I grabbed generate_orig()
from his answer and turned the Python list St
into a numpy array:
import numpy as np
def generate_orig(T=1., nt=100000, lbd=500., mu=0, sigma=1., S0=0):
dt = T/nt
St = np.full(nt, fill_value=S0, dtype=np.float64)
sqrtdt = np.sqrt(dt)
dBt = np.random.normal(0, sqrtdt, nt)
for k in xrange(1, nt):
dSt = lbd * (mu - St[k-1]) * dt + sigma * dBt[k]
St[k] = St[k-1] + dSt
return St
Timings:
%timeit [generate_orig() for i in xrange(100)]
1 loops, best of 3: 25.4 s per loop
No improvements so far, same as before. However, with Numba, just by adding @autojit
:
import numpy as np
from numba import autojit
@autojit
def generate_orig(T=1., nt=100000, lbd=500., mu=0, sigma=1., S0=0):
# The rest is exactly the same as before
The timing drops:
%timeit [generate_orig(1., 100000, 500., 0, 1., 0) for i in xrange(100)]
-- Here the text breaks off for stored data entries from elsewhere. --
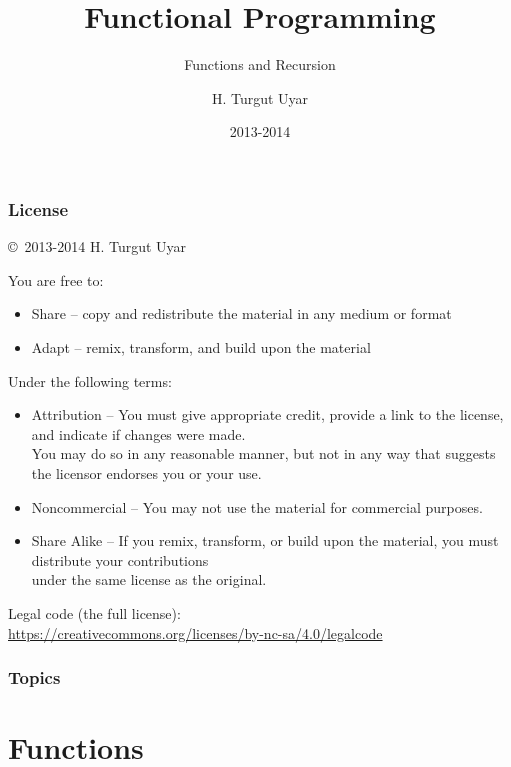 \documentclass[dvipsnames]{beamer}
\title{Functional Programming}
\subtitle{Functions and Recursion}
\author{H. Turgut Uyar}
\date{2013-2014}
\theoremstyle{plain}
\begin{document}

\begin{frame}
  \titlepage
\end{frame}

\begin{frame}
  \frametitle{License}

  \hfill
  \copyright~2013-2014 H. Turgut Uyar

  \vfill
  \begin{tiny}
    You are free to:
    \begin{itemize}
      \item Share -- copy and redistribute the material in any medium or format
      \item Adapt -- remix, transform, and build upon the material
    \end{itemize}

    Under the following terms:
    \begin{itemize}
      \item Attribution -- You must give appropriate credit, provide a link to
        the license, and indicate if changes were made.\\
        You may do so in any reasonable manner, but not in any way
        that suggests the licensor endorses you or your use.

      \item Noncommercial -- You may not use the material for commercial
        purposes.

      \item Share Alike -- If you remix, transform, or build upon the material,
        you must distribute your contributions\\
        under the same license as the original.
    \end{itemize}
  \end{tiny}

  \vfill
  \begin{small}
    Legal code (the full license):\\
    \url{https://creativecommons.org/licenses/by-nc-sa/4.0/legalcode}
  \end{small}
\end{frame}

\begin{frame}
  \frametitle{Topics}
  \tableofcontents
\end{frame}

\section{Functions}
\end{document}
1 loops, best of 3: 642 ms per loop
I think it's AWESOME! 40x speed-up just for adding @autojit
!
Cython
Here is a Cython version with typed memoryviews:
%%cython
# cython: infer_types=True
# cython: boundscheck=False
# cython: wraparound=False
import numpy as np
cimport numpy as np
def generate_cython(double T=1., int nt=100000, double lbd=500., double mu=0, double sigma=1., double S0=0):
cdef int k
cdef double dt, dSt
cdef double[:] vSt, vdBt
dt = T/nt
St = np.full(nt, fill_value=S0, dtype=np.float64)
vSt = St
vdBt = np.random.normal(0.0, np.sqrt(dt), nt)
for k in xrange(1, nt):
dSt = lbd * (mu - vSt[k-1]) * dt + sigma * vdBt[k]
vSt[k] = vSt[k-1] + dSt
return St
Timing:
%timeit [generate_cython(1., 100000, 500., 0, 1., 0) for i in xrange(100)]
1 loops, best of 3: 638 ms per loop
The code is exactly as fast as the Numba version (the tiny difference is just noise). However the code became ugly, all those type declarations make it clumsy. :( Well, not a disaster but still.
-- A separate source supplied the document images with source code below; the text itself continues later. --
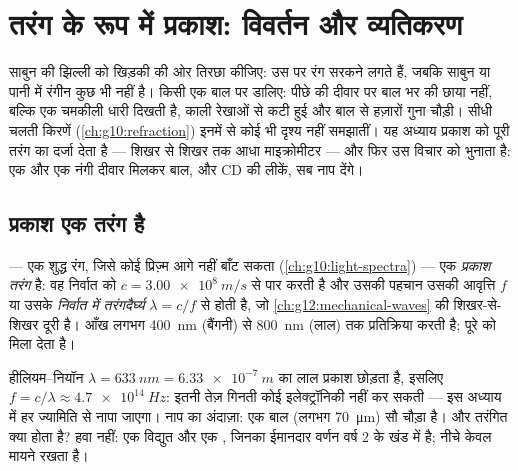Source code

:\chapter{तरंग के रूप में प्रकाश: विवर्तन और व्यतिकरण}\label{ch:g12:light-as-wave}

साबुन की झिल्ली को खिड़की की ओर तिरछा कीजिए: उस पर रंग सरकने लगते हैं, जबकि
साबुन या पानी में रंगीन कुछ भी नहीं है। किसी एक बाल पर  डालिए:
पीछे की दीवार पर बाल भर की छाया नहीं, बल्कि एक चमकीली धारी दिखती है,
काली रेखाओं से कटी हुई और बाल से हज़ारों गुना चौड़ी। सीधी चलती किरणें
(\cref{ch:g10:refraction}) इनमें से कोई भी दृश्य नहीं समझातीं। यह अध्याय प्रकाश को पूरी
तरंग का दर्जा देता है --- शिखर से शिखर तक आधा माइक्रोमीटर --- और फिर
उस विचार को भुनाता है: एक  और एक नंगी दीवार मिलकर बाल, 
और CD की लीकें, सब नाप देंगे।

\section{प्रकाश एक तरंग है}

\begin{definition}[प्रकाश तरंगें]\label{def:g12:light-as-wave:lightwave}
 --- एक शुद्ध रंग, जिसे कोई प्रिज़्म आगे नहीं बाँट सकता
(\cref{ch:g10:light-spectra}) --- एक  \emph{प्रकाश तरंग} है: वह
निर्वात को $c = \qty{3.00e8}{m/s}$ से पार करती है और उसकी पहचान उसकी आवृत्ति $f$ या
उसके \emph{निर्वात में तरंगदैर्घ्य} $\lambda = c/f$ से
होती है, जो \cref{ch:g12:mechanical-waves} की शिखर-से-शिखर दूरी है। आँख लगभग \qty{400}{nm} (बैंगनी) से
\qty{800}{nm} (लाल) तक प्रतिक्रिया करती है;  पूरे 
को मिला देता है।
\end{definition}

\begin{example}[परिमाण की कोटियाँ]\label{ex:g12:light-as-wave:orders}
हीलियम--नियॉन  $\lambda = \qty{633}{nm} =
\qty{6.33e-7}{m}$ का लाल प्रकाश छोड़ता है, इसलिए $f = c/\lambda \approx \qty{4.7e14}{Hz}$: इतनी
तेज़ गिनती कोई इलेक्ट्रॉनिकी नहीं कर सकती --- इस अध्याय में हर
 ज्यामिति से नापा जाएगा। नाप का अंदाज़ा: एक बाल (लगभग
\qty{70}{\micro m}) सौ  चौड़ा है। और तरंगित क्या होता है? हवा
नहीं: एक विद्युत और एक , जिनका ईमानदार वर्णन वर्ष 2 के
खंड में है; नीचे केवल  मायने रखता है।
\end{example}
Both solutions give a 3x speed-up compared to unutbu's answer, which runs in 1.97 s on my machine. However, as I said at the beginning, his solution is the way to go if you don't want to depend on Cython or on Numba. (Both of them have drawbacks; it is understandable if someone wants to avoid such a dependence.)
What would happen if we applied either Numba or Cython to unutbu's solution? Would that result in an even faster code? No. With Numba, there is no difference. Cython makes things slightly worse. Well, perhaps a Cython guru could come up with a better solution...